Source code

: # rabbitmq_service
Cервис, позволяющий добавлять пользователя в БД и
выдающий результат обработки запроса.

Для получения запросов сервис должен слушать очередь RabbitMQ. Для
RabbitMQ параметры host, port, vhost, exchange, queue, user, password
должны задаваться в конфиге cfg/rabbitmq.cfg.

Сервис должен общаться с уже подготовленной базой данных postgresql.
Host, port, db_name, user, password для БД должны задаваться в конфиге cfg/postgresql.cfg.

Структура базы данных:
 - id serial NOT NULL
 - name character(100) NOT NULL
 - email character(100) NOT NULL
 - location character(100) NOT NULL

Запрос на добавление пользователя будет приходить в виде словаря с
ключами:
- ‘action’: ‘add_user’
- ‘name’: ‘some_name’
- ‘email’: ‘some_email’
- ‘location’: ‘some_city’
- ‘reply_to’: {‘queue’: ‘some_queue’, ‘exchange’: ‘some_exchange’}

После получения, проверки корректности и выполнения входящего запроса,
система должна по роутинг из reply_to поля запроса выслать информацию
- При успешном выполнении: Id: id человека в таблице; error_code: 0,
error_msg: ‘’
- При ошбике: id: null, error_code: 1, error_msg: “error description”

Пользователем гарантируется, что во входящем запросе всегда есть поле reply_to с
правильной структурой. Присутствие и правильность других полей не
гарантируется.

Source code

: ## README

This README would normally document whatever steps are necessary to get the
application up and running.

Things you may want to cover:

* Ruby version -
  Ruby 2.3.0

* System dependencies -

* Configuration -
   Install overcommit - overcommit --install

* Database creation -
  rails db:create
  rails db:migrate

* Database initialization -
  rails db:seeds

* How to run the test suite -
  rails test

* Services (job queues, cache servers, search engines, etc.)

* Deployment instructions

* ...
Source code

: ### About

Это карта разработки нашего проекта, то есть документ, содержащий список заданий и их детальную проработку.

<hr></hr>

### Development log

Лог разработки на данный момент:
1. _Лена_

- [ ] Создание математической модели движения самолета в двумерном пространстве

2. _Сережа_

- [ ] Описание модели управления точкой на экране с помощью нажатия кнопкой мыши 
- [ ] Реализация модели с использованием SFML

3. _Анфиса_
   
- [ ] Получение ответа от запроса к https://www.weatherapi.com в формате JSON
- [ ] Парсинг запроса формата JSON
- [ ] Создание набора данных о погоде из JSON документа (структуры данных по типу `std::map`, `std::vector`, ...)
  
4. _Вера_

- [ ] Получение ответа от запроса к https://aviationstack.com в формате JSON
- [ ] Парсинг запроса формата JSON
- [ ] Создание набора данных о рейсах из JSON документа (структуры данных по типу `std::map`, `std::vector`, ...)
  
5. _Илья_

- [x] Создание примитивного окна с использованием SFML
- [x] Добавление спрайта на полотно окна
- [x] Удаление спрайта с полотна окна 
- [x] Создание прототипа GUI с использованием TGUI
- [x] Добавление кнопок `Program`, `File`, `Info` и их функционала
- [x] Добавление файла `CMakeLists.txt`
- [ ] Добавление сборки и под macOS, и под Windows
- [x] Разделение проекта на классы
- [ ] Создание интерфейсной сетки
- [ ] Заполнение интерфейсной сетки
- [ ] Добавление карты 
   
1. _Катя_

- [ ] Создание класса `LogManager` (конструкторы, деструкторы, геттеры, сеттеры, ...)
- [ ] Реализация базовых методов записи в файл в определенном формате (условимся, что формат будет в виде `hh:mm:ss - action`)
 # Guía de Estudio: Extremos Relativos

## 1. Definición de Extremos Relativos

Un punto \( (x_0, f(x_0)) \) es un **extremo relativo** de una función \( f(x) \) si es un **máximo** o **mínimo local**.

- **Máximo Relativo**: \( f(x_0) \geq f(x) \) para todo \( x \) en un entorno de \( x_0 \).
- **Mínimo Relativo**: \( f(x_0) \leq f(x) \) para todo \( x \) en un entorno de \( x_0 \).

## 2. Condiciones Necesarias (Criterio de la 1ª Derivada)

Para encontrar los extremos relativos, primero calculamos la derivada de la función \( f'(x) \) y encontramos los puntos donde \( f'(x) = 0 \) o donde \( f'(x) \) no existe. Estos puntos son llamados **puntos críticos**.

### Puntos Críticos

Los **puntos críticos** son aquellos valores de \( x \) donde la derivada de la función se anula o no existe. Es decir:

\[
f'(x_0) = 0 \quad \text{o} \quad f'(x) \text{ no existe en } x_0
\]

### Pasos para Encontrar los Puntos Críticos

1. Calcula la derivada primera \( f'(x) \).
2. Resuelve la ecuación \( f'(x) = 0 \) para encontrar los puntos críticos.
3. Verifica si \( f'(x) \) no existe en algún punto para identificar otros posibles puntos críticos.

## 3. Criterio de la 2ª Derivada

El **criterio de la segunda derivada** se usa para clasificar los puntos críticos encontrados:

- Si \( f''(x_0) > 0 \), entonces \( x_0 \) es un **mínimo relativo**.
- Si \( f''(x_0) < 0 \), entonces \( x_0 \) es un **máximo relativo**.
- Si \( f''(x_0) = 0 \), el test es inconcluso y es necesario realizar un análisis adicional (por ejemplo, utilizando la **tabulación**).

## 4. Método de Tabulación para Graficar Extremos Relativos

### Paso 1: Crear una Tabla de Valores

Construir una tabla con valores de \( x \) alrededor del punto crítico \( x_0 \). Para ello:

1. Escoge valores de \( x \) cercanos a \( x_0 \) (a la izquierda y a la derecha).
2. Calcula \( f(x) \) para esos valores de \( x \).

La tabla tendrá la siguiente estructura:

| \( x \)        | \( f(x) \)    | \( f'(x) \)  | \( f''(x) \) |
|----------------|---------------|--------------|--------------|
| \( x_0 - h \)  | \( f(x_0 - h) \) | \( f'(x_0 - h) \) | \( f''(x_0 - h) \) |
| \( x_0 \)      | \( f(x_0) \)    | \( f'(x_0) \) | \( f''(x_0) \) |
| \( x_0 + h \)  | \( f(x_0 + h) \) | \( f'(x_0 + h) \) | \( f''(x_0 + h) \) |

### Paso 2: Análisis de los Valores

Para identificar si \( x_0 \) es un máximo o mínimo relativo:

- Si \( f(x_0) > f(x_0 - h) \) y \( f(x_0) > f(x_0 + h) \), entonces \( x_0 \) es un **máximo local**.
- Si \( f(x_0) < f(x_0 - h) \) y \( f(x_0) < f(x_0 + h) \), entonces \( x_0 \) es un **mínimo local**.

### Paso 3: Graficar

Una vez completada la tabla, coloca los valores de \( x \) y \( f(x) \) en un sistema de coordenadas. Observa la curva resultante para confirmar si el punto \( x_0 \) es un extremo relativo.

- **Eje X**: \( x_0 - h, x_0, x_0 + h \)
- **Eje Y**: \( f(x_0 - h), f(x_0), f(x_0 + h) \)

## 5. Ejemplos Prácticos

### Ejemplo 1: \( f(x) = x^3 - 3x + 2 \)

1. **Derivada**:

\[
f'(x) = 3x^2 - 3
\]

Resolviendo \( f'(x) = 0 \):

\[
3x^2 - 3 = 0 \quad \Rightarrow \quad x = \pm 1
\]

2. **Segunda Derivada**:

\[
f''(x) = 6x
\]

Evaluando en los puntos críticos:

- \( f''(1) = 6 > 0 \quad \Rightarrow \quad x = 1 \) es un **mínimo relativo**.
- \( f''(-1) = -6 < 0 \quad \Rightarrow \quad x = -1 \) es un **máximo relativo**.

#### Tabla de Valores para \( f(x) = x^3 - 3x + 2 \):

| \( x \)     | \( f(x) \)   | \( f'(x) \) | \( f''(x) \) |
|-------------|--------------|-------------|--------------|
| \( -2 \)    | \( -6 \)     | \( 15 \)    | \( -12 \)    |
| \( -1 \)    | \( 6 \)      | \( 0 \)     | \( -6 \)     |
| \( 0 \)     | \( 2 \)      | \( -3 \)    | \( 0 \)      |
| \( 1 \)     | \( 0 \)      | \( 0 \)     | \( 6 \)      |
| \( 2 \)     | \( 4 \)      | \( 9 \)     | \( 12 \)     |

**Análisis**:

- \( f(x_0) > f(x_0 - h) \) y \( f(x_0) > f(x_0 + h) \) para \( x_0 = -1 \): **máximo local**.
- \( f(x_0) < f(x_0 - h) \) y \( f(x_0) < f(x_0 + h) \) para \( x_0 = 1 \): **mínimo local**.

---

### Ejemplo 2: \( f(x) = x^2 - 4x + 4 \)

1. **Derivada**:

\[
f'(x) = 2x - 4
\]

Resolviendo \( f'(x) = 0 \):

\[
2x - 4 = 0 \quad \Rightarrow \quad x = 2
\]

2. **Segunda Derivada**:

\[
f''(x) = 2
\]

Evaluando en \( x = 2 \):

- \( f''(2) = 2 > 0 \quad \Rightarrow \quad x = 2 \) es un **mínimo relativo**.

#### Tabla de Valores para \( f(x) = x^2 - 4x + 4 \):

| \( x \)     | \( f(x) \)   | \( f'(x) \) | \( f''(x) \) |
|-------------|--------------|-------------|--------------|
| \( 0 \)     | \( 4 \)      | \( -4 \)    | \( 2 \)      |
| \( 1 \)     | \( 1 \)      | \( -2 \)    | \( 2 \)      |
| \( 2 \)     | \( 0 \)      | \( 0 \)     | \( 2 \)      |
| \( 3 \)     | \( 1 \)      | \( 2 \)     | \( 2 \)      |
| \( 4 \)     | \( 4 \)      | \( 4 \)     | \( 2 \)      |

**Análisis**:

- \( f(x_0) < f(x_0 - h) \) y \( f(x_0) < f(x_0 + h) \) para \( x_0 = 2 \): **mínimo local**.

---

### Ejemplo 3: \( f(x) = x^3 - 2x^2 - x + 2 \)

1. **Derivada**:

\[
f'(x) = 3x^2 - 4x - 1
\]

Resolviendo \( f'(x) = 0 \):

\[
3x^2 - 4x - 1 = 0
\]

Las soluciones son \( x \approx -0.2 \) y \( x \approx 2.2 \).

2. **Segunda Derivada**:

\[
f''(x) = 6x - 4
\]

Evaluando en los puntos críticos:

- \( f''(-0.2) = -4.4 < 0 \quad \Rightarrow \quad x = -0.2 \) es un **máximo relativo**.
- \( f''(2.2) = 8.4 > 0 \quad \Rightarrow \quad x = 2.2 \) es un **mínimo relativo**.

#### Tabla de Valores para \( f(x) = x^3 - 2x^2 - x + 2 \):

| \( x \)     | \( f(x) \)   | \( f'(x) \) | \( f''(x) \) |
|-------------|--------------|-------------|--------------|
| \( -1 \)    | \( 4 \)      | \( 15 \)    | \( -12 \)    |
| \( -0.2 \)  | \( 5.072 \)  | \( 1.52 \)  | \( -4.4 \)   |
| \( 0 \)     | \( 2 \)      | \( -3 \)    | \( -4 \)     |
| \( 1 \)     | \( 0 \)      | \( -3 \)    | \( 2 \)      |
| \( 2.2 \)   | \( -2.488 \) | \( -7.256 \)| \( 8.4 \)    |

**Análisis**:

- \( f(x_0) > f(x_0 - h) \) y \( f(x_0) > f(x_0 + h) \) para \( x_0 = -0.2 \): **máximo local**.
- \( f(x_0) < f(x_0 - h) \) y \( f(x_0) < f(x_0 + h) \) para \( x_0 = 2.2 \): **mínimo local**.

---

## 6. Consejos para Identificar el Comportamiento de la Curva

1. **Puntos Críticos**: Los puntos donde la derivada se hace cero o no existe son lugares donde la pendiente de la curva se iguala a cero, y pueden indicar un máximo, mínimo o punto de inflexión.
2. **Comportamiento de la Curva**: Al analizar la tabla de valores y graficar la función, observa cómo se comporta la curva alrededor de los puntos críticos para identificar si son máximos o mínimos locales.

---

* **PROBLEM**:
For the listing above, print only the lines starting at the line containing "Сервис должен общаться" and ending at the line containing "- ‘location’: ‘some_city’", exactly, both included.

* **RESPONSE**:
Сервис должен общаться с уже подготовленной базой данных postgresql.
Host, port, db_name, user, password для БД должны задаваться в конфиге cfg/postgresql.cfg.

Структура базы данных:
 - id serial NOT NULL
 - name character(100) NOT NULL
 - email character(100) NOT NULL
 - location character(100) NOT NULL

Запрос на добавление пользователя будет приходить в виде словаря с
ключами:
- ‘action’: ‘add_user’
- ‘name’: ‘some_name’
- ‘email’: ‘some_email’
- ‘location’: ‘some_city’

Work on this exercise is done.